Não posso sentar à mesa com alguém que faz uma acusação genérica de que meu governo tem corrupção e, quando peço judicialmente para apresentar um fato, a pessoa se esconde. Apenas porque quer fazer denúncia barata, como também já fez em relação ao presidente Lula. Um requisito básico é ter respeito. Infelizmente, a mágoa de ter sido derrotado da forma que foi na eleição de 2022, inclusive na sua cidade, em Sobral (CE), gerou no coração do Ciro uma situação em que não consegue colaborar com nada. O povo já deu a resposta nas urnas a uma linha política absolutamente atabalhoada, descabida e marcada por muito ódio.

Já o irmão dele, o senador Cid Gomes (PSB), é aliado do seu pré-candidato à prefeitura de Fortaleza, o petista Evandro Leitão. É uma relação similar à que teve com o ex-governador, hoje ministro da Educação, Camilo Santana. O PT do Ceará é tutelado pelo Cid?

Fui candidato para continuar o projeto que o Cid começou: escola de tempo integral, interiorização da saúde pública, ações concretas de emprego e renda. Estamos num processo de continuidade das políticas públicas, o que é uma das grandes conquistas do Ceará. O Estado brasileiro tem a meta de alfabetizar 80% das crianças em 2030; o Ceará alcançou isso em 2023 e hoje tem 85%.

Ex-governadores do Nordeste que foram vitrines do modelo de gestão do PT , como Rui Costa (Casa Civil), Wellington Dias (Desenvolvimento Social) e o próprio Camilo, enfrentam agora desgastes à frente de ministérios em Brasília. Como avalia isso?
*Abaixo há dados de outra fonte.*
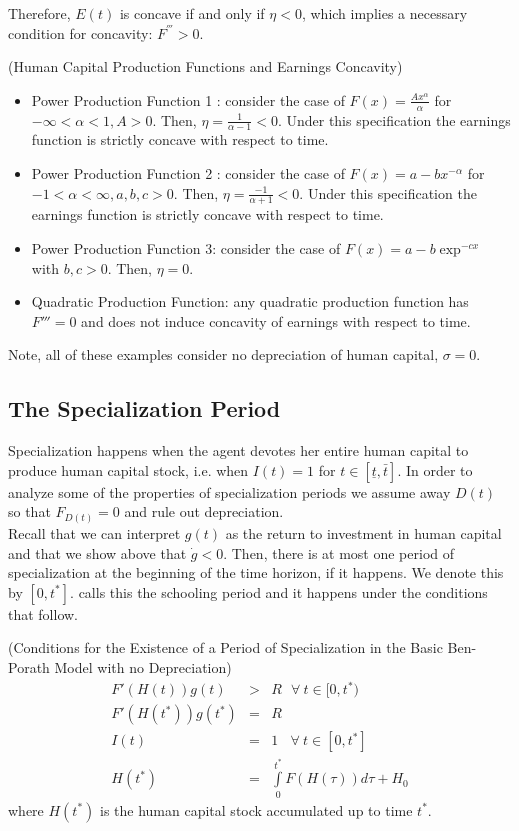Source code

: \indent  Therefore, ${E(t)}$ is concave if and only if $\eta < 0$, which implies a necessary condition for concavity: $F^{'''}>0$.

\begin{example} (Human Capital Production Functions and Earnings Concavity)
\begin{itemize}
\item Power Production Function 1 : consider the case of $F(x) = \frac{Ax^{\alpha}}{\alpha}$ for $ - \infty < \alpha < 1, A > 0$. Then, $\eta = \frac{1}{\alpha - 1} < 0$. Under this specification the earnings function is strictly concave with respect to time.
\item Power Production Function 2 : consider the case of $F(x) = a - b x ^ {- \alpha}$ for $ - 1 < \alpha < \infty, a,b,c > 0$. Then, $\eta = \frac{-1}{\alpha + 1} < 0$. Under this specification the earnings function is strictly concave with respect to time.
\item Power Production Function 3: consider the case of $F(x) = a - b \exp^{-cx}$ with $b,c > 0$. Then, $\eta = 0$. 
\item Quadratic Production Function: any quadratic production function has $F''' = 0$ and does not induce concavity of earnings with respect to time. 
\end{itemize}
\noindent Note, all of these examples consider no depreciation of human capital, $\sigma = 0$. 
\end{example} 

\subsection{The Specialization Period} \label{section:specialization}
Specialization happens when the agent devotes her entire human capital to produce human capital stock, i.e. when $I(t) = 1$ for $t \in [ \underline{t}, \bar{t}]$. In order to analyze some of the properties of specialization periods we assume away $D(t)$ so that $F_{D(t)} = 0$ and rule out depreciation.\\
\indent Recall that we can interpret $g(t)$ as the return to investment in human capital and that we show above that $\dot{g} < 0$. Then, there is at most one period of specialization at the beginning of the time horizon, if it happens. We denote this by $[0,t^*]$. \citet{ben1967production} calls this the schooling period and it happens under the conditions that follow.

\begin{condition} (Conditions for the Existence of a Period of Specialization in the Basic Ben-Porath Model with no Depreciation)
\begin{eqnarray}
F'(H(t))g(t) &>& R\ \ \ \forall \ t\in [0,t^*) \nonumber \\
F'(H(t^*))g(t^*) &=& R\nonumber \\
I(t) &=& 1\ \ \ \ \forall \ t\in [0,t^*] \nonumber \\
H(t^*) &=& \int \limits _{0} ^{t^*} F (H(\tau)) d\tau + H_{0} \label{eq:humantstar}
\end{eqnarray} 
\noindent where $H(t^*)$ is the human capital stock accumulated up to time $t^*$.\\
\end{condition}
Nos estados em que o PT governa, sempre trabalhamos para garantir equilíbrio fiscal, porque sabemos que isso é necessário para a população receber política pública. Essa é uma diferença hoje no caso da União, que busca as condições para recuperar esse equilíbrio. A segunda dificuldade é que, enquanto no Ceará tenho 35 dos 47 deputados na base, o presidente Lula não tem essa condição no Congresso. Mesmo assim, Lula conseguiu aprovar reforma tributária, Pé de Meia, Bolsa Família reforçado, volta do Minha Casa Minha Vida.

No futuro do PT sem Lula, espera que o protagonismo seja dos governadores do Nordeste?

Protagonismo se decide na atividade política real, não é uma definição de gabinete ou de discursos. Eu acho, isso, sim, que temos de ter uma atenção à renovação de quadros no partido. Aqui no Ceará estamos vivenciando isso, dando o passo para novas lideranças se afirmarem, além de discutir uma atualização programática em áreas como a segurança.